John Connelly, professor of history at UC Berkeley, who moderated the panel, said the Turkish case is “far more drastic than the Hungarian case. You don’t have thousands of academics and professors being fired and arrested in Hungary but in both places you do see illiberal regimes, departing from norms of liberal democracy, and things are getting worse in recent months with particular focus on higher education.”

He said internationally universities are sometimes sources of political protest, as they had been in 1956 in Eastern Europe, 1968 and 1989, and there have been a number of times in history where universities, and students in particular, have produced protests against political regimes, particularly authoritarian regimes.

“But perhaps in more cases universities are sources of political support, resources of conformity.
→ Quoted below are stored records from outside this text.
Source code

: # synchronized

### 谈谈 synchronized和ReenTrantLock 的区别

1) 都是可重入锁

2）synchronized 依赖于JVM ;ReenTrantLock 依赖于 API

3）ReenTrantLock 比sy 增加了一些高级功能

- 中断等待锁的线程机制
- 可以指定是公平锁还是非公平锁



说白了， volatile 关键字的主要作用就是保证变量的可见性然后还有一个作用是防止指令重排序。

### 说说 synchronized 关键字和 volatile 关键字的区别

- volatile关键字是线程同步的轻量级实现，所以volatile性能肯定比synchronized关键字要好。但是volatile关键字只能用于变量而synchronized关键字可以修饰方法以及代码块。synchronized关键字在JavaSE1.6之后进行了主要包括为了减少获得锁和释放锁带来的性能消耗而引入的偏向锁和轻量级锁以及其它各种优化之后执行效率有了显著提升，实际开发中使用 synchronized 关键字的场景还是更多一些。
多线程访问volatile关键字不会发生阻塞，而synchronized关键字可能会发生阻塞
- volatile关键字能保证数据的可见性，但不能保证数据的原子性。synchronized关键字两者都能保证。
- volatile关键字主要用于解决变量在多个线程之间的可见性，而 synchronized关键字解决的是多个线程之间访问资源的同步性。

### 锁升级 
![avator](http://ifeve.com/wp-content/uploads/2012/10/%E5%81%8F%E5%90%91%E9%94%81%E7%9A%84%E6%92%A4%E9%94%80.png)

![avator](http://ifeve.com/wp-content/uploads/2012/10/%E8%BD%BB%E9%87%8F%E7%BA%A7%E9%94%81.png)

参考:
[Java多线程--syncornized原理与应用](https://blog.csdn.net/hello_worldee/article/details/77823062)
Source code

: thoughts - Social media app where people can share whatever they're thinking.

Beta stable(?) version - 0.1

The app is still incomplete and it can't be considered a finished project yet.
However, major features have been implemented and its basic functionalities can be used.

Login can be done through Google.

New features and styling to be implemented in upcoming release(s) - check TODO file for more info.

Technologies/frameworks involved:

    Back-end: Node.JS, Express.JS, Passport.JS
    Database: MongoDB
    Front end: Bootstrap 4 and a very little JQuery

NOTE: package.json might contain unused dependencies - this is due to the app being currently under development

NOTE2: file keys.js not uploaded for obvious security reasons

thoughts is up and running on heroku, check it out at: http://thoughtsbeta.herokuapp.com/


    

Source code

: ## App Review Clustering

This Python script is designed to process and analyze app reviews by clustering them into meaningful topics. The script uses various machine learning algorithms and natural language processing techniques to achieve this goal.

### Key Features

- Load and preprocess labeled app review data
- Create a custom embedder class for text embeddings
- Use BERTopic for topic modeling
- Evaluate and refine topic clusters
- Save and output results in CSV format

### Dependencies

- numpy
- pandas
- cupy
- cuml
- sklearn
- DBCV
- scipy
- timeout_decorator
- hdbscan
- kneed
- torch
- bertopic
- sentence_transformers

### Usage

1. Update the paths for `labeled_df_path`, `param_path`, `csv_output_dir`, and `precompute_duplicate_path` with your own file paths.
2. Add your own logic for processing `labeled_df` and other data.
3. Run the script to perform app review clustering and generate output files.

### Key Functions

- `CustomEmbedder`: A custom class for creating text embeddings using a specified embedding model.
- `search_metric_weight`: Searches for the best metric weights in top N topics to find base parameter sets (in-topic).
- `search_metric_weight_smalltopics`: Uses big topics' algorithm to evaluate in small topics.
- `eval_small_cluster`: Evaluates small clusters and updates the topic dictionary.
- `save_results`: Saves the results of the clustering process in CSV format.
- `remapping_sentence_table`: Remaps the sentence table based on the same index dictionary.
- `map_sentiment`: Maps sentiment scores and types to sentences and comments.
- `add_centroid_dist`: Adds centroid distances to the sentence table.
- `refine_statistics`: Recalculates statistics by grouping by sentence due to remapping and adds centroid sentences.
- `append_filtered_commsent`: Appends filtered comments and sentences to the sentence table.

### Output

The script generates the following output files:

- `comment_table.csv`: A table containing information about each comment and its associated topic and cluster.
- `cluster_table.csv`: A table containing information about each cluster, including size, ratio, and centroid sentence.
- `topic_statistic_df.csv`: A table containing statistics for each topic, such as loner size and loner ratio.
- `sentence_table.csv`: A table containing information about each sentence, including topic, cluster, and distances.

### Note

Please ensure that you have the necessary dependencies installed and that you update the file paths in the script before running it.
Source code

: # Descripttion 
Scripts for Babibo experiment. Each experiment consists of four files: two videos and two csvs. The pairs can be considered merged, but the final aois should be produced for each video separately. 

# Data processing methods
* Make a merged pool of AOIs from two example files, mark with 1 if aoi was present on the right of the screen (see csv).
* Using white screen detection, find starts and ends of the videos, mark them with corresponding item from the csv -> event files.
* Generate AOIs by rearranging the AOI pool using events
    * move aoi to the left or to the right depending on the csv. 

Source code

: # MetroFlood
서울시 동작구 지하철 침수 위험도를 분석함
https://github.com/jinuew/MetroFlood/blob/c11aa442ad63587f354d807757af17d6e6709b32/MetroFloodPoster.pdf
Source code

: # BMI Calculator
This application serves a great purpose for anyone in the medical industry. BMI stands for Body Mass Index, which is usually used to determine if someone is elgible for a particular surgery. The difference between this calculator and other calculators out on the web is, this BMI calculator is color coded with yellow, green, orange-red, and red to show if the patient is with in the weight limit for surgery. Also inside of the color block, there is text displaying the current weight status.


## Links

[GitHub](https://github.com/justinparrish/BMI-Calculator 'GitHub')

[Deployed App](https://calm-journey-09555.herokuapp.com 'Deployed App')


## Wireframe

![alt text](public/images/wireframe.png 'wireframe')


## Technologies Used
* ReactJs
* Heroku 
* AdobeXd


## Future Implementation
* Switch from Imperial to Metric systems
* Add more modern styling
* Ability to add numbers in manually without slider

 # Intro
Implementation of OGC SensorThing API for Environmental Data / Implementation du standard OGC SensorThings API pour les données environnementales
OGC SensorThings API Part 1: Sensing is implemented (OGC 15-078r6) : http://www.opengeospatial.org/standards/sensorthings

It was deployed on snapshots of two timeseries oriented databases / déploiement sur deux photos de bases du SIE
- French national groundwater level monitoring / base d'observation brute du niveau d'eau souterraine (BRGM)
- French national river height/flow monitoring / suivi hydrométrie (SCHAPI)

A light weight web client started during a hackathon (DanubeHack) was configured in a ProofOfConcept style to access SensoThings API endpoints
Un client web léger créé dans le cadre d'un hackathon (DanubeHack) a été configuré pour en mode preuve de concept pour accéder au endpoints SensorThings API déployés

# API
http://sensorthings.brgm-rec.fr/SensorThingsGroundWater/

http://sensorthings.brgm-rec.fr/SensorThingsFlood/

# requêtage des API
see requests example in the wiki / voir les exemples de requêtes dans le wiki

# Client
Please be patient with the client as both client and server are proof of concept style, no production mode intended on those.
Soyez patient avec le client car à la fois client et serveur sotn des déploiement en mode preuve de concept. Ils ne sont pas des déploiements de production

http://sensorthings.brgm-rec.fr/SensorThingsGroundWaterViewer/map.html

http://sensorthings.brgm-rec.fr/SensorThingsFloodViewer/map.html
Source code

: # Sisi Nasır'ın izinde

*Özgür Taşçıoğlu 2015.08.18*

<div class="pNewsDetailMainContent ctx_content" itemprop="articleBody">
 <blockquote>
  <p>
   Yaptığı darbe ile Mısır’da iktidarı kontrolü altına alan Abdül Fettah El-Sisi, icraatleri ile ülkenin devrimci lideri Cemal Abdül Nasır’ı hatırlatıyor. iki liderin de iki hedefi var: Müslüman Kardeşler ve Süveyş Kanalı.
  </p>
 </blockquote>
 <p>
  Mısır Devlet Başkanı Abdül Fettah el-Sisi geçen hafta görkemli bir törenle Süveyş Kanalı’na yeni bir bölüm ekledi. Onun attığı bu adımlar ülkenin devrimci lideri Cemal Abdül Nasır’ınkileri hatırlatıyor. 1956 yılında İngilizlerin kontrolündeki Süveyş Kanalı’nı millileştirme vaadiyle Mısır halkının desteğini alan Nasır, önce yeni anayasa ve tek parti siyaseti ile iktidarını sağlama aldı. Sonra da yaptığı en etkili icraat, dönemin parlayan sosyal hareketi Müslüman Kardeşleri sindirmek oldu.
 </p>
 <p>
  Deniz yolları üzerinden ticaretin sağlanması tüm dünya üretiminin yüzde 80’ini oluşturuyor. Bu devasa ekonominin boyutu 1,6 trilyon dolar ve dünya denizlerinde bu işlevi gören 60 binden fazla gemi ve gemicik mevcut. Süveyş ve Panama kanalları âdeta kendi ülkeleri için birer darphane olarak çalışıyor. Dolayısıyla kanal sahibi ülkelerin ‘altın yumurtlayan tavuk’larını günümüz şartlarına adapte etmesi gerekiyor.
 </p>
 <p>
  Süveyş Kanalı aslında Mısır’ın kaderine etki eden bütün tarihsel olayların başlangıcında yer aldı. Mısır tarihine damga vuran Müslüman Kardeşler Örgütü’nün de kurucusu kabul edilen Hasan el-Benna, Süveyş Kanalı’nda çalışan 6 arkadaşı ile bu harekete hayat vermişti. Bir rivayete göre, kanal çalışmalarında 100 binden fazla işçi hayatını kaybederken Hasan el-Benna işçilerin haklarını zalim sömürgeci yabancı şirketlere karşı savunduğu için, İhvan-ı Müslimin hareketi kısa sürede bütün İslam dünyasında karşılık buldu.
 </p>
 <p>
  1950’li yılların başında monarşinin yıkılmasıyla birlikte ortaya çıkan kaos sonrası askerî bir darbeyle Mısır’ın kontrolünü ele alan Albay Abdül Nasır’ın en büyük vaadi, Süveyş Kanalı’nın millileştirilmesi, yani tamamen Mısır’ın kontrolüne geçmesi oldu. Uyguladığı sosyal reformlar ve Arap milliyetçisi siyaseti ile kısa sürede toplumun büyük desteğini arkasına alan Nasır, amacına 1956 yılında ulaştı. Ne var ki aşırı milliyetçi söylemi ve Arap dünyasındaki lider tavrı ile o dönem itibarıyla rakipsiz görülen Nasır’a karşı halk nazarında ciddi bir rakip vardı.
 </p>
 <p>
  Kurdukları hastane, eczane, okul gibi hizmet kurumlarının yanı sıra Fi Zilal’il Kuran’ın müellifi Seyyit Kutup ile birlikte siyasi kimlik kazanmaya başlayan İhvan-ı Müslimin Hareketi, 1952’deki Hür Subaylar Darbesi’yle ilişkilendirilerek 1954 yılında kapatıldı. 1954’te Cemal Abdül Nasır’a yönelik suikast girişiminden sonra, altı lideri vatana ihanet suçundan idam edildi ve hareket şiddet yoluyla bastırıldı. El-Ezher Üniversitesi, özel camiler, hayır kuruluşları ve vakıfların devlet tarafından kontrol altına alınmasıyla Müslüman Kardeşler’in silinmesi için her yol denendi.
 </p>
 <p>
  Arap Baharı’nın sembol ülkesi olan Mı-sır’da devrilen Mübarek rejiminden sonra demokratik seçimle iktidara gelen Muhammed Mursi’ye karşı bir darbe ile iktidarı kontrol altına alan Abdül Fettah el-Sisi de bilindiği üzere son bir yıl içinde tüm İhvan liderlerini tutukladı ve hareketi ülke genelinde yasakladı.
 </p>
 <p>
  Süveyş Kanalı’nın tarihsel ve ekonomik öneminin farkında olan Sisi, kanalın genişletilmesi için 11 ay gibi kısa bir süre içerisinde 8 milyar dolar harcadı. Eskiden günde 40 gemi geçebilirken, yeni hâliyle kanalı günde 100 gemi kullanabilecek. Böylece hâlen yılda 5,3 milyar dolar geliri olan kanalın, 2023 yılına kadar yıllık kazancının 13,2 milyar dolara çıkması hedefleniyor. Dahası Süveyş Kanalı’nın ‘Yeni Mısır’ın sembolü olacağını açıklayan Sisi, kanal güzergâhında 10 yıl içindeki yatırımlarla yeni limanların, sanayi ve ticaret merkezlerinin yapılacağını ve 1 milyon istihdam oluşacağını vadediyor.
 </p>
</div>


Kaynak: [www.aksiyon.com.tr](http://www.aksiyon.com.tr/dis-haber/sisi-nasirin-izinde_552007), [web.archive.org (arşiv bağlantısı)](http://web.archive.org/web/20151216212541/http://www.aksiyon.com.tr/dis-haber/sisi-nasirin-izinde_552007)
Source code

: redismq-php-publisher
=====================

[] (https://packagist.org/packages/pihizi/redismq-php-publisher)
They use conformist professors to produce conformist students, to produce a conformist bureaucracy, for example in Nazi Germany.”

O’Malley pointed out that in Turkey, Erdogan remains popular and many people support his stance on the coup attempt, but he is using it to consolidate power, and there is evidence of some university leaders supporting this.

But he said it was difficult to gauge support for or opposition to Erdogan’s approach more generally among academics in an atmosphere where many media outlets had been closed down and thousands of academics purged, making people fearful of speaking out and losing their livelihood or ending up in detention on dubious charges.

He cited the case of Badem, mentioned earlier, who was accused of being a Gülenist – a follower of moderate religious leader Fethullah Gülen, whom the government accuses of being behind the coup attempt – despite being openly secular, an atheist and vocal critic of Gülen and political Islam.

He was originally dismissed and detained because he had in his university office a book by Gülen, even though he had used it to criticise him.

The source of the number of detained students was incorrectly attributed to SAR in the first version of this article and has been corrected on 18 December to the Turkish Ministry of Justice.